Sebastian Dunkelberg wollte Geistlicher werden. Er ging zum Theater – und schult jetzt Pastoren

Wo fühlt sich ein Mensch zu Hause? Dort, wo er sich selbst treu bleiben kann. Wo er eine Ansprache findet, die er versteht. Wo er in seinen Schwächen gehalten und in seinen Stärken bestärkt wird. Es gibt Zeiten im Leben, da braucht der Mensch diesen Ort. Um aufzutanken und sich fallen zu lassen. Und es gibt Zeiten, da braucht man die Distanz, um sich abzunabeln, neue Wege zu gehen, sich auszuprobieren. Vielleicht lässt sich die Rolle der Kirche im Leben des Hamburger Schauspielers Sebastian Robert Maria Dunkelberg auf diese Weise am treffendsten beschreiben. Als einen Ort, an dem er viel über sich gelernt hat. Die Kirche hat ihn geprägt. Ohne sie wäre er nicht dort, wo er heute steht.

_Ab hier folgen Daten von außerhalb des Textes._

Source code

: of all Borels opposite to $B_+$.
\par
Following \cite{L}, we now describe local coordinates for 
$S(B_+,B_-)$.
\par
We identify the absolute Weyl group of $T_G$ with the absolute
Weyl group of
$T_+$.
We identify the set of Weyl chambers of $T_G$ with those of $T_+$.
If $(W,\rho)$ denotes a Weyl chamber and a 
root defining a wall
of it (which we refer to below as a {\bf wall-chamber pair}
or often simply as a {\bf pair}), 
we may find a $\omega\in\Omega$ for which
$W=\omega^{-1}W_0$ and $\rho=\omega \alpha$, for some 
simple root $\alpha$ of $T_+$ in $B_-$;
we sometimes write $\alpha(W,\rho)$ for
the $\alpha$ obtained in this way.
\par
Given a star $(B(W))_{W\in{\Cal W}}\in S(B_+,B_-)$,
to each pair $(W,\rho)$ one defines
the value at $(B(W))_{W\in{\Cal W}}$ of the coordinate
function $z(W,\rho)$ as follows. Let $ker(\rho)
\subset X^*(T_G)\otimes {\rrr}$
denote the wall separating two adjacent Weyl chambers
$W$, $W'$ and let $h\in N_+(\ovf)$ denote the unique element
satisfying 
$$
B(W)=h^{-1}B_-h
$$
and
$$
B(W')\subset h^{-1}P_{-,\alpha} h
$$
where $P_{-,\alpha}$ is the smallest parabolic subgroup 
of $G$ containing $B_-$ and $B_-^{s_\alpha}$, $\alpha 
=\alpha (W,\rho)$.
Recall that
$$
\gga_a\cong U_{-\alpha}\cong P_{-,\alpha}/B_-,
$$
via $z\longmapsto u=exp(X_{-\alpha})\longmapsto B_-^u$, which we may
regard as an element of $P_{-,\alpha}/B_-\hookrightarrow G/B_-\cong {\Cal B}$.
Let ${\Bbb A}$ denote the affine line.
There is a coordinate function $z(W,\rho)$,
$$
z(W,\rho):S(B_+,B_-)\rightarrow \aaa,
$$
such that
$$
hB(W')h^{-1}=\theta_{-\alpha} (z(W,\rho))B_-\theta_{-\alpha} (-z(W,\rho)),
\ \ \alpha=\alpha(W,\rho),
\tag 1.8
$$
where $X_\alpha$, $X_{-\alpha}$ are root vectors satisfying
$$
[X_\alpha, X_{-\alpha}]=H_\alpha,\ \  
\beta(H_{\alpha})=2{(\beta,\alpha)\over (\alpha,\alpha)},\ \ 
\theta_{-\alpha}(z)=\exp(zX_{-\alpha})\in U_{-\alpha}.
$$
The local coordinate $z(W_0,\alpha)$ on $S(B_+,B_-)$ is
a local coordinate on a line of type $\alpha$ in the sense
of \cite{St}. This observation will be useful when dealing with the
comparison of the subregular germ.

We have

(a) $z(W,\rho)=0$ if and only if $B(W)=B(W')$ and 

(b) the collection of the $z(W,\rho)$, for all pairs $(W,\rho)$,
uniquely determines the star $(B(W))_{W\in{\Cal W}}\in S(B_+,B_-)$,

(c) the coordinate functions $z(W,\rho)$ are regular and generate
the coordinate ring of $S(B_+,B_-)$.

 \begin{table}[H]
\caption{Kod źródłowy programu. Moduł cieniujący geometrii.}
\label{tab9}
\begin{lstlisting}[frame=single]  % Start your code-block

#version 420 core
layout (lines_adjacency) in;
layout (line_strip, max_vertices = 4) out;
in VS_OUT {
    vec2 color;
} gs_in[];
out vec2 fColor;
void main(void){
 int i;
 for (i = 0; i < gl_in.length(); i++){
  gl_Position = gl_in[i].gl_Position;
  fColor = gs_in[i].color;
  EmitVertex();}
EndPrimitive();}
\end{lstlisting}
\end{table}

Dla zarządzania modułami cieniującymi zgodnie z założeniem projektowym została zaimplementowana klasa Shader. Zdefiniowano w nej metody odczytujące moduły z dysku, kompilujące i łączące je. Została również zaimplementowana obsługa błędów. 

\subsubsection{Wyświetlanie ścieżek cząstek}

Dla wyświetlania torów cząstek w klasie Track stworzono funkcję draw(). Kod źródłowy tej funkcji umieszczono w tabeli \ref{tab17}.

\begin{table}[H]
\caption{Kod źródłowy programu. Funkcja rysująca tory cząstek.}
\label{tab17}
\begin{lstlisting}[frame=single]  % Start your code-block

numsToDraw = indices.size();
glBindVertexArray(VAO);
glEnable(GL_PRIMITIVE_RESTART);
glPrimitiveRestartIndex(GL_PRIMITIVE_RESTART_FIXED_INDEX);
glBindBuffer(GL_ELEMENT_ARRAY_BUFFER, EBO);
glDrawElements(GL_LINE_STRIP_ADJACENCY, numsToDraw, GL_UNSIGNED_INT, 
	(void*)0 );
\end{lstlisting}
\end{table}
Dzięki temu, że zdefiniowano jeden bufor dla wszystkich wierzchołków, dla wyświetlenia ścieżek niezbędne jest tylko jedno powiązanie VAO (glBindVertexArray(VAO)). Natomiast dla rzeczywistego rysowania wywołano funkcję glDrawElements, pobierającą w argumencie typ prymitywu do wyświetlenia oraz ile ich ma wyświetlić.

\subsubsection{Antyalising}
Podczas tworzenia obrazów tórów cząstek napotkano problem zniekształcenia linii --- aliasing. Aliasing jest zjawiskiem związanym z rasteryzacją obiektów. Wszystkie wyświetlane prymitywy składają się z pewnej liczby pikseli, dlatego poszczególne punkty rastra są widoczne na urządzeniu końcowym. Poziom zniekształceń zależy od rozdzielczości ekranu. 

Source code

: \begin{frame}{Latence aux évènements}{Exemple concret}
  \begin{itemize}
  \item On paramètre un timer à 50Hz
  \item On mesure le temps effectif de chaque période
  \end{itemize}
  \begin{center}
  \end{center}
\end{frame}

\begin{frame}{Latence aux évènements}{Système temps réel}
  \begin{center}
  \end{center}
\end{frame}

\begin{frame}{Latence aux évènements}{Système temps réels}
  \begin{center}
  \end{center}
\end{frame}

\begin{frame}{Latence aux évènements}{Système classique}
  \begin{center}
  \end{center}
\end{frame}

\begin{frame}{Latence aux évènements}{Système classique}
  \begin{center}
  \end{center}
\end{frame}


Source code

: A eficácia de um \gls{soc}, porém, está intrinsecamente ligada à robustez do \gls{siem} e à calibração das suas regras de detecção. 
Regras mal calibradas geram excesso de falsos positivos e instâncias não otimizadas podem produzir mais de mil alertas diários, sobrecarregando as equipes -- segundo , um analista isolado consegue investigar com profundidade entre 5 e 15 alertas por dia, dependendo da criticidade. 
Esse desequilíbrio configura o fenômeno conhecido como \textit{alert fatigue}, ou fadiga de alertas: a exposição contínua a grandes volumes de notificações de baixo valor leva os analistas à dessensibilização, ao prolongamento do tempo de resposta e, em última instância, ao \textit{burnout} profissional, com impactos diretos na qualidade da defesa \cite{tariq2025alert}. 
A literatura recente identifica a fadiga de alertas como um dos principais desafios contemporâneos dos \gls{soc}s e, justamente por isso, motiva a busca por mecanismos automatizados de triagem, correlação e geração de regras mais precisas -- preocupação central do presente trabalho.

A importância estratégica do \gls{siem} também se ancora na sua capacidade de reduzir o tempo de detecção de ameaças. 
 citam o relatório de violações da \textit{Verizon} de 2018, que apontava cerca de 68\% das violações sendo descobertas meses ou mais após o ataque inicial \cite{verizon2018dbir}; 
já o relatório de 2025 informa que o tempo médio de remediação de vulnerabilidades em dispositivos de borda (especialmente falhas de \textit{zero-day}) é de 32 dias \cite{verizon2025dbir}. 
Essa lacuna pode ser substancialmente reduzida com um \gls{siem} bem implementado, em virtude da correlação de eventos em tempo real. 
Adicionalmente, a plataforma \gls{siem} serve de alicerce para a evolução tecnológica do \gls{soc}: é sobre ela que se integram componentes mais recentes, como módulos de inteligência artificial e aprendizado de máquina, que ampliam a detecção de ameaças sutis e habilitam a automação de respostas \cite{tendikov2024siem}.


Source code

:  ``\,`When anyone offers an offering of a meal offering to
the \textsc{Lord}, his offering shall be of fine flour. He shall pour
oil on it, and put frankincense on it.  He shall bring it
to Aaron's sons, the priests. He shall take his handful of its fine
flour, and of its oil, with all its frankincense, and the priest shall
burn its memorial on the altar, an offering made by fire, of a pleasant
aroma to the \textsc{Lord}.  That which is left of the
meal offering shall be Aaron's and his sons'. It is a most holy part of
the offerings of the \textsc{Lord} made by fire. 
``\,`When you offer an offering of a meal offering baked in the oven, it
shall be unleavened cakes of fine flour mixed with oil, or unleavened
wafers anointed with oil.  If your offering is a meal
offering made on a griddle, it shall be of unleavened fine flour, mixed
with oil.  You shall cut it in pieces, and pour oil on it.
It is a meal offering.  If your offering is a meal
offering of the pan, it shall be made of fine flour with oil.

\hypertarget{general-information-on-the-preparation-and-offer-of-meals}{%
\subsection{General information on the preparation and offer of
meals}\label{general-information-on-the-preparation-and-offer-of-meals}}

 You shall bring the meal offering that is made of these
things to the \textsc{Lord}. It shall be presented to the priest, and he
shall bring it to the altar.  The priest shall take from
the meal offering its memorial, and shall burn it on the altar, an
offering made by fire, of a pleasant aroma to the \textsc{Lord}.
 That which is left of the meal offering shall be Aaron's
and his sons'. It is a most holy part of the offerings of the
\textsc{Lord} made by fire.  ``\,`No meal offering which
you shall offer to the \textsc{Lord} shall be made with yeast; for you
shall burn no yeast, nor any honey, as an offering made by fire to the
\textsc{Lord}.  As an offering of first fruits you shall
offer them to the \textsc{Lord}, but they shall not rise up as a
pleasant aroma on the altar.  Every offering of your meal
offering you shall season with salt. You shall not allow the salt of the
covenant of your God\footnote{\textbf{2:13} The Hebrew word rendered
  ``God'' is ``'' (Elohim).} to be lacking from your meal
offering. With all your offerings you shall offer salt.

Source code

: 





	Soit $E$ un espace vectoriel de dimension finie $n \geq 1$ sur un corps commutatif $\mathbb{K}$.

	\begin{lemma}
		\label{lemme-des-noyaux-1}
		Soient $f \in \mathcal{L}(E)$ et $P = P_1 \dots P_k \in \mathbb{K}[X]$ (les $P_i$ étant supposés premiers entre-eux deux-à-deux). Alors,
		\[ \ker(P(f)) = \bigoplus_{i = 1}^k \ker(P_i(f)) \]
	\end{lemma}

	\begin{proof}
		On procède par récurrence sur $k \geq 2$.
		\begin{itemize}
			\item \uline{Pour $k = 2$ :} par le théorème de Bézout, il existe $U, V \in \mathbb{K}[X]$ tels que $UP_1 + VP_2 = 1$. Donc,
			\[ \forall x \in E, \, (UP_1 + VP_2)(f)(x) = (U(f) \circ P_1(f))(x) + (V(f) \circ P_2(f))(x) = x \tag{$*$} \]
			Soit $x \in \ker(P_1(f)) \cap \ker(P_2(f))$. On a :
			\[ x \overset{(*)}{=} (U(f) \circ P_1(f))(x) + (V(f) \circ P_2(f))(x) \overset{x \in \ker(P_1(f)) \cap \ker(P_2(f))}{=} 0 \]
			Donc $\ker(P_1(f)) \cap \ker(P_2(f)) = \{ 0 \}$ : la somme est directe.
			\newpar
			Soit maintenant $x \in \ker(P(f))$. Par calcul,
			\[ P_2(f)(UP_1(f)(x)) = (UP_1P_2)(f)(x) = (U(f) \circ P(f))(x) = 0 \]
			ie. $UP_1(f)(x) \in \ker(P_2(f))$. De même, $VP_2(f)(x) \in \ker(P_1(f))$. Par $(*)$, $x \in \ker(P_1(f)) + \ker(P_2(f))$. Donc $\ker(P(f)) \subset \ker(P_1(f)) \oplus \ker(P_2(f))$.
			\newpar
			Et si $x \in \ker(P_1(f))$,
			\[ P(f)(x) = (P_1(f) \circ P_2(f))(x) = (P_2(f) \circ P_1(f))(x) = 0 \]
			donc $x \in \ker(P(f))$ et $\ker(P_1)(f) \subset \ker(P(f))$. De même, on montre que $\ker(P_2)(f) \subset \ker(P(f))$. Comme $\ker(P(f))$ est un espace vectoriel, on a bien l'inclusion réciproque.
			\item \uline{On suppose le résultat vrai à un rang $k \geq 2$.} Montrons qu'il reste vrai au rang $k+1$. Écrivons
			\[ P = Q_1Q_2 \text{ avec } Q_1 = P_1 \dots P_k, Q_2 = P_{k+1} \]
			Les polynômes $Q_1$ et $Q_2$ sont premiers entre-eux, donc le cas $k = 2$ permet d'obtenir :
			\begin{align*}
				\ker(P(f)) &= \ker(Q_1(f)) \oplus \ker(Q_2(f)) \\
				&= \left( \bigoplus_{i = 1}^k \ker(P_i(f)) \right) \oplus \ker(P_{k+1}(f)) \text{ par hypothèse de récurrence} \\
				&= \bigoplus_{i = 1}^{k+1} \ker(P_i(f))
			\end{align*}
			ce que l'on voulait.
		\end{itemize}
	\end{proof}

Sebastian Dunkelberg ist 49 Jahre alt, groß, schlank. Er ist ein nachdenklicher Mensch. Einer, der gut zuhören kann. Das ist eine seiner Stärken. Auch deshalb wollte er Theologe werden. Es kam anders. Er wurde Schauspieler. Steht auf der Bühne, macht Lesungen, spricht Hörspiele und arbeitet als Coach für Priester. Wie das zusammenpasst, begreift man erst, wenn man genauer hinschaut. Dann wird plötzlich aus einer Biografie mit scheinbaren Brüchen der nachvollziehbare, spannende und schlüssige Lebensweg einer starken Persönlichkeit. „Ich habe nie etwas aus Verlegenheit gemacht, sondern weil ich es wirklich wollte“, sagt er. „Ich habe immer Verantwortung übernommen für das, was ich tue. Auch wenn ich viele verschiedene Baustellen aufgemacht habe, so schließen sich am Ende doch immer wieder die Kreise.“

Sebastian Dunkelberg wird am 5.Juli 1963 in Blankenese geboren. Er ist das siebte von acht Kindern. Es ist eine behütete Kindheit in einem turbulenten Haus. Sebastian ist der Ruhige. Er ist anderen zugewandt. Und in seinen Freundschaften treu. Was ihm fehlt, ist Aufmerksamkeit. Er findet sie schließlich in der katholischen Kirche.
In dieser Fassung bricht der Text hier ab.